La sentenza odierna ha ribadito che la tutela delle legittime aspettative degli operatori privati, in coerenza con il fondamentale principio di certezza dei rapporti giuridici, riposa, in primo luogo, sulla valorizzazione dell’affidamento degli operatori economici, sull’ultrattività dei tetti già fissati per l’anno precedente, salve le decurtazioni imposte dalle successive norme finanziarie. La tutela di tale affidamento richiede, pertanto, che le decurtazioni imposte al tetto dell’anno precedente, ove retroattive, siano contenute, salvo congrua istruttoria e adeguata esplicitazione all’esito di una valutazione comparativa, nei limiti imposti dai tagli stabiliti dalle disposizioni finanziarie conoscibili dalle strutture private all’inizio e nel corso dell’anno.

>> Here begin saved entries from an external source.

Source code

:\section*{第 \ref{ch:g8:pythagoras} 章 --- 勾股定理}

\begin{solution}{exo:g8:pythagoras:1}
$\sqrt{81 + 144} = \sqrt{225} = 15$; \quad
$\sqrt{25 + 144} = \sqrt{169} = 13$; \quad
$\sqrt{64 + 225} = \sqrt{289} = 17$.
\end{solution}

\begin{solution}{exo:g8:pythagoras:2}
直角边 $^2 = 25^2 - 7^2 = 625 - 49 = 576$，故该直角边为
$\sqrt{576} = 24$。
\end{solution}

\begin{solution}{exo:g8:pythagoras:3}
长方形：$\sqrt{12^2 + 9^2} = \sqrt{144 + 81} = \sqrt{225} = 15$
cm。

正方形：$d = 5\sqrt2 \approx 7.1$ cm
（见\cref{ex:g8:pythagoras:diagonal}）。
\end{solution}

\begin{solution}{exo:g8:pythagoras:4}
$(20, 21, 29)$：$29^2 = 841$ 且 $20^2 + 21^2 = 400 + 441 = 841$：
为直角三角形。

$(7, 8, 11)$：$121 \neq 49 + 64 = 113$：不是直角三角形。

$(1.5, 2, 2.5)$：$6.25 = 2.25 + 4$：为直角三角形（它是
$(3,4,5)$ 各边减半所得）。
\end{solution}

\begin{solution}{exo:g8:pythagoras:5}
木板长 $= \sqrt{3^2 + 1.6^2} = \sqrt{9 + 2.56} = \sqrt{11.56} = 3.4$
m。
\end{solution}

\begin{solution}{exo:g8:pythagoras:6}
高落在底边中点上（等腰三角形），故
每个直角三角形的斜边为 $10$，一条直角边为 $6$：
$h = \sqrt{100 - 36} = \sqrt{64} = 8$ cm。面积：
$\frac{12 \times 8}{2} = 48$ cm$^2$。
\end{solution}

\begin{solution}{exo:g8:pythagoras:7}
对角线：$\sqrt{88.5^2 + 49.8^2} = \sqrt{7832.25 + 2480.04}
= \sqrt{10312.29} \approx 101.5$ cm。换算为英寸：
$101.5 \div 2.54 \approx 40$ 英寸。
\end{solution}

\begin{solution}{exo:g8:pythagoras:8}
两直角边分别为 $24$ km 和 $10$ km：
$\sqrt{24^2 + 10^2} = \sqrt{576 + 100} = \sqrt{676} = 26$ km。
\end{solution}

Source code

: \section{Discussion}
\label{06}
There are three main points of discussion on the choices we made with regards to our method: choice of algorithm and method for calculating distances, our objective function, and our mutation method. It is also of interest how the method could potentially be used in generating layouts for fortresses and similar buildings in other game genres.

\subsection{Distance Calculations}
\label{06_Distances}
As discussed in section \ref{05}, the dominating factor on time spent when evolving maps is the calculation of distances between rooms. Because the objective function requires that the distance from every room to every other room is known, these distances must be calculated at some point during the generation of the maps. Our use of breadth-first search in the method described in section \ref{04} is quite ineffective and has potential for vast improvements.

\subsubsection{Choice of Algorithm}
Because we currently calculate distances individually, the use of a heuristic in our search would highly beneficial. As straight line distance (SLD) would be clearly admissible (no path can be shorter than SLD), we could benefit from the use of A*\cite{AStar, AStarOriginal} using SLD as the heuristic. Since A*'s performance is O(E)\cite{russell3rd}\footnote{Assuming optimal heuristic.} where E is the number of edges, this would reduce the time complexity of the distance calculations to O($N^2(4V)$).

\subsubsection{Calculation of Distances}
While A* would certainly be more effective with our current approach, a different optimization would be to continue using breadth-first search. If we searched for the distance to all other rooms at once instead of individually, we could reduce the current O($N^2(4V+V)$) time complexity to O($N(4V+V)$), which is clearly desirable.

Più in generale, la fissazione di tetti retroagenti impone l’osservanza di un percorso istruttorio, ispirato al principio della partecipazione, che assicuri l’equilibrato contemperamento degli interessi in rilievo, ed esige una motivazione tanto più approfondita quanto maggiore è il distacco dalla prevista percentuale di tagli.

Inoltre, la considerazione dell’interesse dell’operatore sanitario a non patire oltre misura la lesione della propria sfera economica anche con riguardo alle prestazioni già erogate fa sì che la latitudine della discrezionalità che compete alla regione in sede di programmazione conosca un ridimensionamento tanto maggiore quanto maggiore sia il ritardo nella fissazione dei tetti.

Occorre, infatti, evitare che il taglio tardivamente effettuato possa ripercuotersi sulle prestazioni già erogate dalle strutture nella ragionevole aspettativa dell’ultrattività della disciplina fissata per l’anno precedente, con le decurtazioni imposte dalle norme finanziarie.

Con riferimento alla fattispecie in esame peraltro, come correttamente individuato dal Giudice di primo grado nella sentenza appellata, fin dal mese di giugno 2017 le strutture accreditate erano state informate dell’entità della decurtazione percentuale per lo stesso anno 2017 e pertanto avrebbero dovuto programmare la loro attività, ancor prima dell’approvazione dell’atto definitivo, sulla base di tutti gli elementi conoscibili già nella fase iniziale dell’esercizio di riferimento, verificando la produzione realizzata nel periodo da gennaio 2017 a settembre 2017 (cioè nei mesi precedenti all’adozione del provvedimento contestato), ed avrebbero, altresì, dovuto rimodularla, per soddisfare il fabbisogno assistenziale, nei mesi di ottobre/novembre/dicembre, non potendo ignorare la conseguenza che le prestazioni erogate oltre il tetto massimo non sarebbero state riconosciute con onere a carico del S.S.R.

Dall’istruttoria espletata, infatti, è emerso che, già nel corso di un incontro del 15 maggio 2017 con il Dipartimento tutela della salute e con le associazioni di categoria del settore, la Regione aveva manifestato l’intenzione “di acquistare le prestazioni di assistenza specialistica operando per il settore privato una migliore distribuzione territoriale, con eliminazione delle prestazioni inappropriate di bassa complessità, e di utilizzare al meglio le potenzialità delle strutture pubbliche, per garantire massimo rendimento ed efficienza, a fronte di considerevoli investimenti effettuati in termini finanziari ed organizzativi, rivedendo pertanto l’offerta complessiva delle prestazioni da soggetti privati”.

Tali criteri furono condivisi anche con le Aziende del SSR in diversi incontri tenuti nel primo semestre dell’anno e, poi, si era tenuto un nuovo incontro nel quale era stato illustrato il contenuto dell’emanando provvedimento commissariale.

Al contrario di quanto affermato dagli appellanti, allora, il legittimo affidamento dei privati è risultato, pertanto, contemperato in maniera corretta dall’autorità commissariale, essendo stata posta in essere un’ampia istruttoria a cui hanno partecipato anche le associazioni di categoria.